I thought about expanded universes a bit staring at a T-Shirt of my son's, featuring a tryptychon of a stormtrooper, Captain Phasma, Finn and Kylo Ren. Captain Phasma, I came to realize, is a bit of an oddity in the new canon. So, let's wind back a bit to 2015, where the only thing in existence was "The Force Awakens", just before additional material was released.
In the movie, Captain Phasma is in a grand total of two scenes. I understand her part was originally much larger but ended up on the cutting room floor, a creative decision that was largely undertaken after all the merchandise went into production, leading to Phasma playing a prominent role as a baddy en par or even greater than Kylo Ren himself on T-Shirts, as action figures and so on.
In the final movie, that is not really noticable. The arc involving her goes a bit like this: Phasma is Finn's first large obstacle. When he is still a storm trooper, she's a combination of his drill seargeant from Full Metal Jacket (although much of that role is implied and only hinted at in the acting) and a political commissar (very much explicit in the text). He then manages to overcome his fear of her and the terror apparatus she represents, free Poe and flee. In the end of the movie, his loyalty to Rey leads him to return to Starkiller Base, where - as luck might have it - he encounters Phasma again, quickly disarms her and gets rid of her in the trash compactor (off-screen, no less).

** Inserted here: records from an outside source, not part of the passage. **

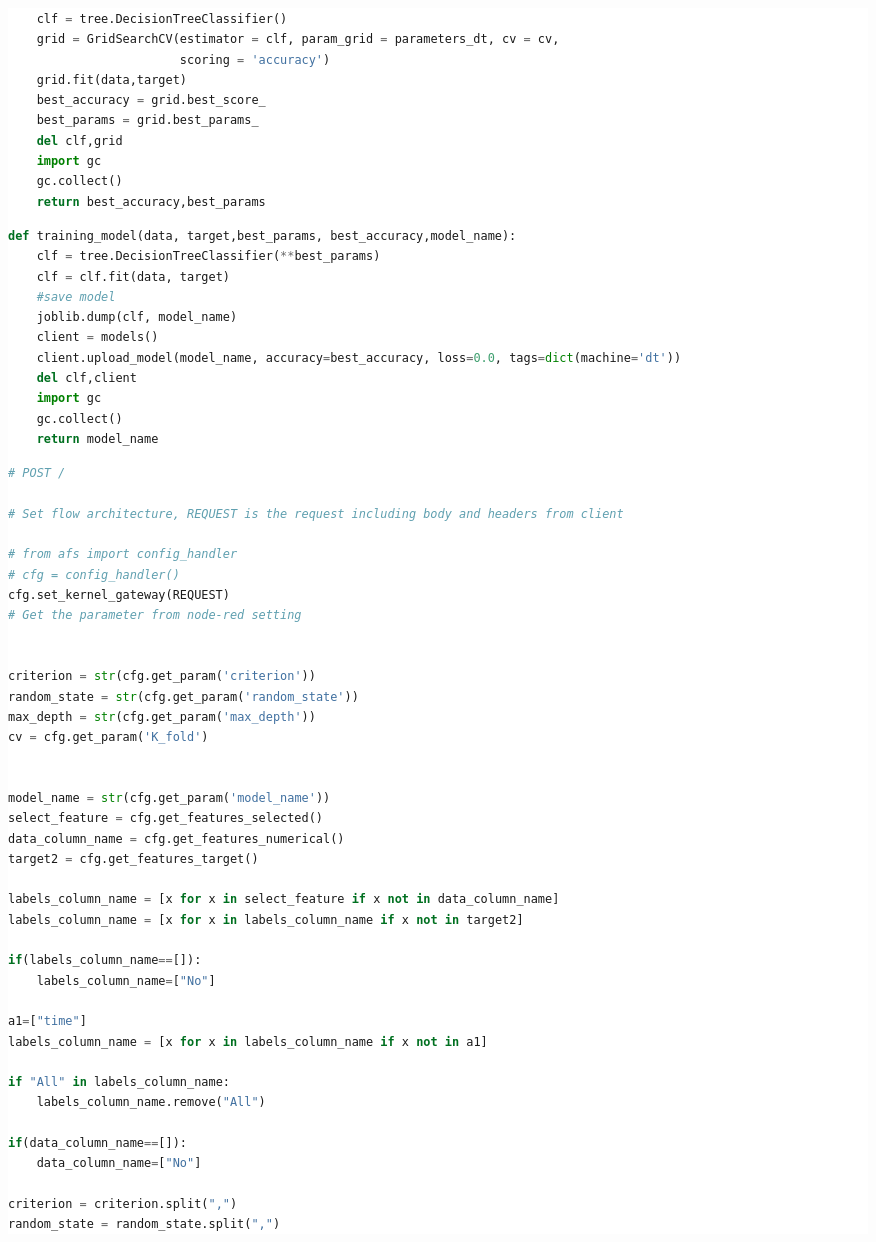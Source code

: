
 ```python =
    clf = tree.DecisionTreeClassifier()
    grid = GridSearchCV(estimator = clf, param_grid = parameters_dt, cv = cv, 
                        scoring = 'accuracy')
    grid.fit(data,target)
    best_accuracy = grid.best_score_
    best_params = grid.best_params_
    del clf,grid
    import gc
    gc.collect()
    return best_accuracy,best_params
```
```python =
def training_model(data, target,best_params, best_accuracy,model_name):
    clf = tree.DecisionTreeClassifier(**best_params)
    clf = clf.fit(data, target)
    #save model
    joblib.dump(clf, model_name)
    client = models()
    client.upload_model(model_name, accuracy=best_accuracy, loss=0.0, tags=dict(machine='dt'))
    del clf,client
    import gc
    gc.collect()
    return model_name

```
```python =
# POST /

# Set flow architecture, REQUEST is the request including body and headers from client

# from afs import config_handler
# cfg = config_handler()
cfg.set_kernel_gateway(REQUEST)
# Get the parameter from node-red setting


criterion = str(cfg.get_param('criterion'))
random_state = str(cfg.get_param('random_state'))
max_depth = str(cfg.get_param('max_depth'))
cv = cfg.get_param('K_fold')


model_name = str(cfg.get_param('model_name'))
select_feature = cfg.get_features_selected()
data_column_name = cfg.get_features_numerical()
target2 = cfg.get_features_target()

labels_column_name = [x for x in select_feature if x not in data_column_name]
labels_column_name = [x for x in labels_column_name if x not in target2]

if(labels_column_name==[]):
    labels_column_name=["No"]

a1=["time"]
labels_column_name = [x for x in labels_column_name if x not in a1]

if "All" in labels_column_name:
    labels_column_name.remove("All")

if(data_column_name==[]):
    data_column_name=["No"]

criterion = criterion.split(",")
random_state = random_state.split(",")
```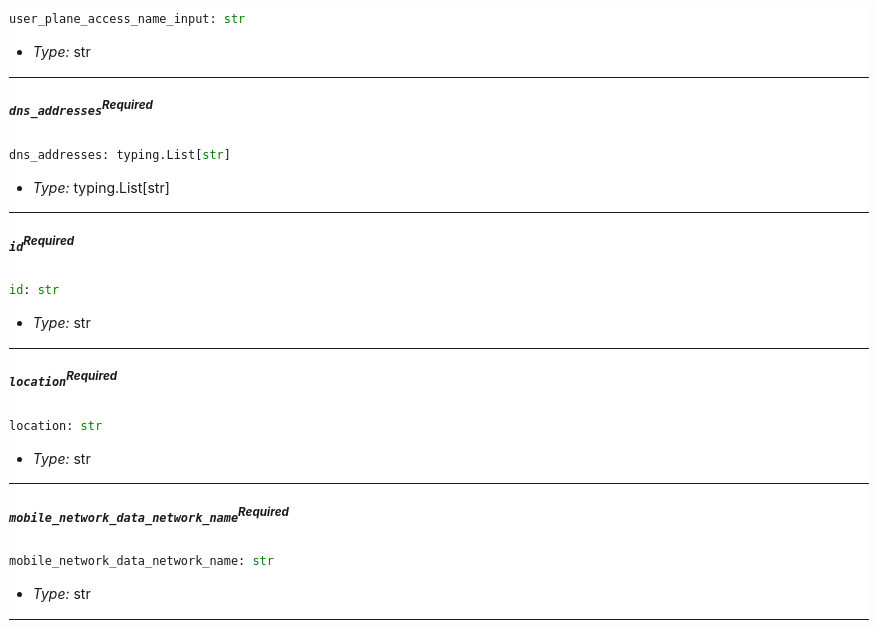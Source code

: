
 ```python
user_plane_access_name_input: str
```

- *Type:* str

---

##### `dns_addresses`<sup>Required</sup> <a name="dns_addresses" id="@cdktf/provider-azurerm.mobileNetworkAttachedDataNetwork.MobileNetworkAttachedDataNetwork.property.dnsAddresses"></a>

```python
dns_addresses: typing.List[str]
```

- *Type:* typing.List[str]

---

##### `id`<sup>Required</sup> <a name="id" id="@cdktf/provider-azurerm.mobileNetworkAttachedDataNetwork.MobileNetworkAttachedDataNetwork.property.id"></a>

```python
id: str
```

- *Type:* str

---

##### `location`<sup>Required</sup> <a name="location" id="@cdktf/provider-azurerm.mobileNetworkAttachedDataNetwork.MobileNetworkAttachedDataNetwork.property.location"></a>

```python
location: str
```

- *Type:* str

---

##### `mobile_network_data_network_name`<sup>Required</sup> <a name="mobile_network_data_network_name" id="@cdktf/provider-azurerm.mobileNetworkAttachedDataNetwork.MobileNetworkAttachedDataNetwork.property.mobileNetworkDataNetworkName"></a>

```python
mobile_network_data_network_name: str
```

- *Type:* str

---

It's a very short and barebones arc, but it's workable on its own. It fits with the general weakness of "Force Awakens"'s third act, but the film makers are competent enough to cut the movie in a way that does give a kind of closure to all its major characters (see also Dameron, Poe). In theory, Phasma's story could be over. Her ignominious end in the trash compactor that wasn't even on screen is incredibly pathetic, but it fits Finn's arc in that he outgrew the fears of his (metaphorical) abusive childhood on Starkiller Base, symbolically killing his abusive mom.
It didn't happen that way, though. Unlike with the first Star Wars movie, the full merchandise blitz was preplanned months, even years in advance. And Phasma was an integral part of it, with her chrome stormtrooper armor and all. The kids didn't mind that she wasn't really in the movie (at least my son didn't) as they generally don't care too much about coherence in these things, but the other kids (around my age) very much do.
So, comics and novels were released, expanding on Phasma's background and story and exploring what she's been up to since she left the trash compactor (unharmed, of course). Thus happened what always happens with geek stuff these days: the canon grew wildly. And that isn't a problem. If you're a Phasma fan, all the more power to you. But it posed a problem for Rian Johnson, because when he started working on "The Last Jedi", he needed to incorporate this new backstory somehow. Phasma needed not only a bigger scene than before, this scene also needed to be brought in line with the new canon.
And Phasma is only one aspect of this headache for the writers. A LOT of other moving parts within this mega-production faces the same intricacies. If you watched the Deleted Scenes and read my comments on them here on Patreon (which of course you did, right...?), then you know that there was a scene with Finn that adressed the whole thing about his past in Phasma's squad, building her up as the big bad, and an alternate version of his duel with her in which the whole trash compactor and lowering the shields business from "The Force Awakens" is adressed.
Rian Johnson ultimately though the better of it in the cutting room and left that stuff out, instead once again only implying (at best) all that stuff and relying on the audience's head canon to figure out that Phasma probably didn't tell anyone she lowered the shields of Starkiller Base and eventually purged the records. It really didn't matter for the story, and curiously enough, this lack of an explanation so far never came up in the (long and misguided) criticisms of "The Last Jedi".
However, if you are not such a deft director, and/or the studio is forcing you to take that stuff in in order to better tie in with the merchandise and Disney's bottom line, you're essentially fucked as a creator. You will need to add crunch elements to your story that really shouldn't be there, that kill momentum and pacing and slow everything down. Worse, wise guys like me will criticize them for it, and if they ever want to work for the Big Mouse again, they'll have to suck it up and take it on the chin. Poor bastards.